Deciding which shares to buy and which to avoid is one of the toughest decisions that investors have to make. Thankfully there are brokers out there trying to make life easier for investors by providing their own recommendations.
On Monday there were three recommendations in particular that caught my eye. Here they are:
Autosports Group Ltd (ASX: ASG)
Autosports is a prestige and luxury motor vehicle retailer with eight new and two used dealerships across Sydney, Melbourne and Brisbane. A research note out of Macquarie yesterday revealed that its analysts have started coverage on the company with an outperform rating. As I explained a couple of weeks ago, this newly-listed company has forecast pro forma net profit growth of 39% in FY 2017. Based on this its shares are changing hands at just 19x forward earnings, which I believe is great value considering the growth it is exhibiting.
Bendigo and Adelaide Bank Ltd (ASX: BEN)
In the last six months the shares of this regional bank have risen a remarkable 26%, making it by far the best-performing banking share on the ASX during the period. Unfortunately though analysts at Citibank think the run is coming to an end. A research note out of the investment bank reveals that it has downgraded Bendigo and Adelaide Bank from a buy rating to a sell. Whilst I wouldn't be in a rush to sell its shares, I certainly wouldn't be a buyer at current prices. I would wait for a reasonable pull back in all bank shares, before considering an investment.

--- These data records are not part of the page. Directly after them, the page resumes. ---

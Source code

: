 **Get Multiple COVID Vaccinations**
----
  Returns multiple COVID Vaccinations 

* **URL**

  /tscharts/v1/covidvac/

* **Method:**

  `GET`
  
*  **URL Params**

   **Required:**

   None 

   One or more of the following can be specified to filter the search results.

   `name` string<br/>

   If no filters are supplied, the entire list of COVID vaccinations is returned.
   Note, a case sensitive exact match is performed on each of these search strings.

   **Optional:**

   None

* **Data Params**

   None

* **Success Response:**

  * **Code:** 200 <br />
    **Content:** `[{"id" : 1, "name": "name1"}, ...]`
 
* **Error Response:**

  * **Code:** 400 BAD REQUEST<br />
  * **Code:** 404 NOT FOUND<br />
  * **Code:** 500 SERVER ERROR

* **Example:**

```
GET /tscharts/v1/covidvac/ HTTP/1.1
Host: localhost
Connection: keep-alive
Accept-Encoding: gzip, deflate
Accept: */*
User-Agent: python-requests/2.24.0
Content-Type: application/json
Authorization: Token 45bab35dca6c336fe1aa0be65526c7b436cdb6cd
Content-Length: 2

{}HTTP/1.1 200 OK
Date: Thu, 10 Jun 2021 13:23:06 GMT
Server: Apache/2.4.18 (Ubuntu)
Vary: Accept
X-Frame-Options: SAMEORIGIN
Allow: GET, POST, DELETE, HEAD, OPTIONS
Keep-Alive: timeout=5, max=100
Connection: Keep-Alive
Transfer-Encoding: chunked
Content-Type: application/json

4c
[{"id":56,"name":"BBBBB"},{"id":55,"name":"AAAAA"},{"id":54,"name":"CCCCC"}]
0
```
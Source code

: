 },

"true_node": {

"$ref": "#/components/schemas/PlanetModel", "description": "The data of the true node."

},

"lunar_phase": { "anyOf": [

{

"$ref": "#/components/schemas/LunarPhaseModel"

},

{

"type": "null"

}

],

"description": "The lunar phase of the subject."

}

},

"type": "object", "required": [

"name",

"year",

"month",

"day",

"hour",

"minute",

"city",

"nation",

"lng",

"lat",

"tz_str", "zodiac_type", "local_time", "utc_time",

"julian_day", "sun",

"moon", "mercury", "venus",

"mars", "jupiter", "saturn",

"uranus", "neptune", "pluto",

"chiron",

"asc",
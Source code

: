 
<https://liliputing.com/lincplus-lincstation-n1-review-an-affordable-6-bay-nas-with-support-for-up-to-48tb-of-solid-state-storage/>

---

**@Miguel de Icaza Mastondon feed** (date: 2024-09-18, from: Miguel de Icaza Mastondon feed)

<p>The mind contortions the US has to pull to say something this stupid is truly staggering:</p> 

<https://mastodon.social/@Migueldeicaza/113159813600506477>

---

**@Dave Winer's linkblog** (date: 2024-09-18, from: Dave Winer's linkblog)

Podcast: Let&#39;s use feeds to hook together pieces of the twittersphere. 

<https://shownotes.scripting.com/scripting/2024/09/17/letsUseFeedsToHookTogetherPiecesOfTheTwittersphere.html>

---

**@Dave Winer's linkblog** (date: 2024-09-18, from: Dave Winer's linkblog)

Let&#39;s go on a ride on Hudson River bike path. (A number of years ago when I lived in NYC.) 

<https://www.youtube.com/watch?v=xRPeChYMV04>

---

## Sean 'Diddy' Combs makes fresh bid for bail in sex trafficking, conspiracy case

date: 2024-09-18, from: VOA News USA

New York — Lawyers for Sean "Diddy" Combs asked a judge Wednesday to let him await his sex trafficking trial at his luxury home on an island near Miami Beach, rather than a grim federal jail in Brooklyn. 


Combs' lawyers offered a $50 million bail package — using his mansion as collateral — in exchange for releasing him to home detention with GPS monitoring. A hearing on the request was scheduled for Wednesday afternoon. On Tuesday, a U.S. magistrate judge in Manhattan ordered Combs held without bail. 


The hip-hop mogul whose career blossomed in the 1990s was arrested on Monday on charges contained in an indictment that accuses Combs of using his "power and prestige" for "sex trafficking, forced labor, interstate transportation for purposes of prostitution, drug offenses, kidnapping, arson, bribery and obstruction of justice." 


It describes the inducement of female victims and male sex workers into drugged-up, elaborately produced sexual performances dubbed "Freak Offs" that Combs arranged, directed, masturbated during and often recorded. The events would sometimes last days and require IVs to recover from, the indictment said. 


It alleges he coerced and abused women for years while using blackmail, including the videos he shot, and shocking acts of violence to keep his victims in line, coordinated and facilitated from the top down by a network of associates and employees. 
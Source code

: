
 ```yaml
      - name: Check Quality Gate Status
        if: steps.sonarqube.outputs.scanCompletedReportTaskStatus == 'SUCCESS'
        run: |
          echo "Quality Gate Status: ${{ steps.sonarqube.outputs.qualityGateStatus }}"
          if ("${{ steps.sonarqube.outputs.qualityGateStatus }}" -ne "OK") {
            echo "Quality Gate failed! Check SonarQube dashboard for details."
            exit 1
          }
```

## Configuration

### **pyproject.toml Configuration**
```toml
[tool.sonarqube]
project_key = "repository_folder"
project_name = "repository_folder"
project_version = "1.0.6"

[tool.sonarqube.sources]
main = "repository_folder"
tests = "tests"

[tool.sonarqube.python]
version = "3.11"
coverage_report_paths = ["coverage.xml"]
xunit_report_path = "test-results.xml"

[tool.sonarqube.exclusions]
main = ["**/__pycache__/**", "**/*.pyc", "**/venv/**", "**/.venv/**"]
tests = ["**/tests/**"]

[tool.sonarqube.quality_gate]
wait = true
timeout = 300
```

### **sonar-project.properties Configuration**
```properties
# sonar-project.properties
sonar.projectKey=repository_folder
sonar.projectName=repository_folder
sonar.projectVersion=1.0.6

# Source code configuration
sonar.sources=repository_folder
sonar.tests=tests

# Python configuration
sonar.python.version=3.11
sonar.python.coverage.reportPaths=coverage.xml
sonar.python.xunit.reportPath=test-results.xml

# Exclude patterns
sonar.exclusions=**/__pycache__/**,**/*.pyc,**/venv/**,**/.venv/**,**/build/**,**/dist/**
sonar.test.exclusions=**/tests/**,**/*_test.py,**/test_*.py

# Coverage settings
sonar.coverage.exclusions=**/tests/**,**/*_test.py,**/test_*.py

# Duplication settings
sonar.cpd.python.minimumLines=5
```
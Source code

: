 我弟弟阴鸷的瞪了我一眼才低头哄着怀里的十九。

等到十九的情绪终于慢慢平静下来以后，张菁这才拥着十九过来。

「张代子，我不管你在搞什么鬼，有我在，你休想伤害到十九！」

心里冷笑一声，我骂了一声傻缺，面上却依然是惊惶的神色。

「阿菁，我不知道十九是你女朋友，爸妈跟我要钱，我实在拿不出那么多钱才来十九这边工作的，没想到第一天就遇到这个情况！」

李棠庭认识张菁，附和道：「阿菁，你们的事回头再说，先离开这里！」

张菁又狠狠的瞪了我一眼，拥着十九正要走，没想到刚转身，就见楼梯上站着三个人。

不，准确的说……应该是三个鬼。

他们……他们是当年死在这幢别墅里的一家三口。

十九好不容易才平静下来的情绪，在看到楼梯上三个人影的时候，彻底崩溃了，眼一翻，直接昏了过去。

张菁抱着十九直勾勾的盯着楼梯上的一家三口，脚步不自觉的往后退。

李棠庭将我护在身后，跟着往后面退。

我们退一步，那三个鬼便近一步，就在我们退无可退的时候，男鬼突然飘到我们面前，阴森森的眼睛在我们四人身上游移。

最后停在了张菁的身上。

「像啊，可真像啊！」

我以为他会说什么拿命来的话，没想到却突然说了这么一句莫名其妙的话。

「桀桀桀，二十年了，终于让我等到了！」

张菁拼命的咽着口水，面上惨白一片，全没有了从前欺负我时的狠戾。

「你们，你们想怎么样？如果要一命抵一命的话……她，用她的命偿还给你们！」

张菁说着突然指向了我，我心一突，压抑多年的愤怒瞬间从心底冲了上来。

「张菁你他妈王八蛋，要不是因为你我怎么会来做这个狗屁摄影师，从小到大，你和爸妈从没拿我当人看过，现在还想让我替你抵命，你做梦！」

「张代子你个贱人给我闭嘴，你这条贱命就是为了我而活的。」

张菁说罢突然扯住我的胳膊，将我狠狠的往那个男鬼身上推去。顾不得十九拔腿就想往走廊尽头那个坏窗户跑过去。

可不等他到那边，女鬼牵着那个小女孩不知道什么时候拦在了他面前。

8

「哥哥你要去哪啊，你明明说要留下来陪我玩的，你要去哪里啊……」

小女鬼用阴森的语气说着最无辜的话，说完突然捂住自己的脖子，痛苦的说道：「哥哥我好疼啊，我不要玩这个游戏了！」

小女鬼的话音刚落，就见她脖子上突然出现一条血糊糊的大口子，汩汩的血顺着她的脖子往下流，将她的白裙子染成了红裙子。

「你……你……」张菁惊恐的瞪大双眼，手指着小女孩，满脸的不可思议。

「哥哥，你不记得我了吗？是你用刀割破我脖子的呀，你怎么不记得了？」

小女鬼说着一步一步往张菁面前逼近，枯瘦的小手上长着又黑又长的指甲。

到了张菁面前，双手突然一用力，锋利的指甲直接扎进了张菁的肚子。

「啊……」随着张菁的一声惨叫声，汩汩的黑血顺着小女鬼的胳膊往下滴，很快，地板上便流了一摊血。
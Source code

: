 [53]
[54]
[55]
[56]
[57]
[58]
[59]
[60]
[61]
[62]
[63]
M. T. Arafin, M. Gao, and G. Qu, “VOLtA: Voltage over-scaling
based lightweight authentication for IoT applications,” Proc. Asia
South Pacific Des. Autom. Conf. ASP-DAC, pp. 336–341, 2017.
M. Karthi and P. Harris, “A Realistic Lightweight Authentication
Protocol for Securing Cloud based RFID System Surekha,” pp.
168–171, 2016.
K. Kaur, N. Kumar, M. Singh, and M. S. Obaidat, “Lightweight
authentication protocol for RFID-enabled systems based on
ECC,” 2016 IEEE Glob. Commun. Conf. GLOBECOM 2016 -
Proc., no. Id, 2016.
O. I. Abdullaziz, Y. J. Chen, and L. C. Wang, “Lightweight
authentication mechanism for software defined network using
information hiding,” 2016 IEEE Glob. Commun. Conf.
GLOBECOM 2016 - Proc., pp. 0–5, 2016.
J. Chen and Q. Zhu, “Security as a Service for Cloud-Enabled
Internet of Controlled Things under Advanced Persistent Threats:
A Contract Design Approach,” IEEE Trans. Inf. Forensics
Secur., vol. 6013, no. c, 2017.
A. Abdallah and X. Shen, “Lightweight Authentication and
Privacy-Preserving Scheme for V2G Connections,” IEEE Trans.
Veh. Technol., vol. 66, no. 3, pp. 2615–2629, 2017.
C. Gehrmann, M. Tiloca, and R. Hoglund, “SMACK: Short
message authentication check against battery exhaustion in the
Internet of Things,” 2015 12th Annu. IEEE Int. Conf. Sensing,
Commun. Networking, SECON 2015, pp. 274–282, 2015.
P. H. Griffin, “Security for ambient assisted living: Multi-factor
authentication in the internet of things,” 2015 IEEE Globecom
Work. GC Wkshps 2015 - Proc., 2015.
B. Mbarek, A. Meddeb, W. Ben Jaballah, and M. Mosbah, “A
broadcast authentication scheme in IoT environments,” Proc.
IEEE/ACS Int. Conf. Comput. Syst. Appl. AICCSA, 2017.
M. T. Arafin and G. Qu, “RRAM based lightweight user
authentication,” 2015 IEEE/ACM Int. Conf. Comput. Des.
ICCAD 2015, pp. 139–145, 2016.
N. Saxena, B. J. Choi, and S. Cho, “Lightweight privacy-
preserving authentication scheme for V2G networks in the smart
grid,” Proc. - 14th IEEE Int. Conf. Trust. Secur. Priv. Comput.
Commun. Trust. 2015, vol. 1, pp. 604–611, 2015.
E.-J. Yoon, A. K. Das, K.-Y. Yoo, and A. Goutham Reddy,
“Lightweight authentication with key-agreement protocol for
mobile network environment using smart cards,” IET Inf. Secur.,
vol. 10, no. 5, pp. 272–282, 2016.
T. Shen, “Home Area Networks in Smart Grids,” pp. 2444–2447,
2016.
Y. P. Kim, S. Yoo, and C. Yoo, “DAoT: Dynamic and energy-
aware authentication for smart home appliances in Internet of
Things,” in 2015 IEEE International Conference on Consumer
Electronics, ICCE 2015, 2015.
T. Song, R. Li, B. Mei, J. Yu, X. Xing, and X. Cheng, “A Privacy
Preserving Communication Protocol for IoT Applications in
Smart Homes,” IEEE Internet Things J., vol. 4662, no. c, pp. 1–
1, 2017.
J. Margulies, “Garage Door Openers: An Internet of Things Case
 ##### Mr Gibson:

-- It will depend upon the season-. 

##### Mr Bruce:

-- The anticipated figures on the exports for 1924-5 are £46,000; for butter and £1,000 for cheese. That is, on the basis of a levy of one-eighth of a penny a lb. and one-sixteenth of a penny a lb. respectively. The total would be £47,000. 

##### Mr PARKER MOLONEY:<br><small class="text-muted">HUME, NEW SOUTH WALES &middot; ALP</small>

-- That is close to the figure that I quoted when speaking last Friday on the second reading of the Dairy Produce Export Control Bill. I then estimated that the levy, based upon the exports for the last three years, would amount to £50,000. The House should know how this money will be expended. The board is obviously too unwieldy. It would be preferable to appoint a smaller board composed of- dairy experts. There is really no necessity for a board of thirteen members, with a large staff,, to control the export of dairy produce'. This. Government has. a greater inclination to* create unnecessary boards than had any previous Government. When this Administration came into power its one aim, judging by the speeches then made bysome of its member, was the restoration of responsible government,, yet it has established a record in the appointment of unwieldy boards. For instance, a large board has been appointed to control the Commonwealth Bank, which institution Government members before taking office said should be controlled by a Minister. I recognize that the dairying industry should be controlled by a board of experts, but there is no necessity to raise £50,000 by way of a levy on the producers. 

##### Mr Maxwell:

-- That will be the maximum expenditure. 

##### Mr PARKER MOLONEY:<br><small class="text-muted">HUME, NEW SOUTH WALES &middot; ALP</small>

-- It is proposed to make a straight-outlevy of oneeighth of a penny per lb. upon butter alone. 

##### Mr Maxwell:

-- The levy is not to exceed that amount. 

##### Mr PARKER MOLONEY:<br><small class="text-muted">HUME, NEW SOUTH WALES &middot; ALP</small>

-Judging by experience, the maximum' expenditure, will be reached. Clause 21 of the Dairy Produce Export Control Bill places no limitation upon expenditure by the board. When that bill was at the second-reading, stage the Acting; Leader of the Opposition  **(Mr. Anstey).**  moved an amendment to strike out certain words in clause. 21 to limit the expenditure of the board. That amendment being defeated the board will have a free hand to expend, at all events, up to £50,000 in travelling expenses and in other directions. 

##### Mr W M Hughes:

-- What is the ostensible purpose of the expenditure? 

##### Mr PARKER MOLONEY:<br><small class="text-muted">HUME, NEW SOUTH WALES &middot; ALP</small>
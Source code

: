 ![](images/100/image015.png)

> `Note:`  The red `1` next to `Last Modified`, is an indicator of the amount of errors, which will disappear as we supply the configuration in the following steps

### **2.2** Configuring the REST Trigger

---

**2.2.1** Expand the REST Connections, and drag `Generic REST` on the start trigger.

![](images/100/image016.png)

Cimic Group Ltd (ASX: CIM)
Analysts at Deutsche Bank have slapped a sell rating on this construction company according to a research note. I would have to agree with Deutsche on this one. Whilst the company's recent takeover of UGL Limited is likely to be a boost to earnings moving forward, I still think its shares are overly expensive at 20x estimated FY 2017's earnings according to CommSec. Furthermore, its former CFO Peter Gregg is due in court soon over allegations that he falsified the books during his time at the company. I'm concerned that this court case could weigh heavily on its shares. This is one to avoid in my opinion.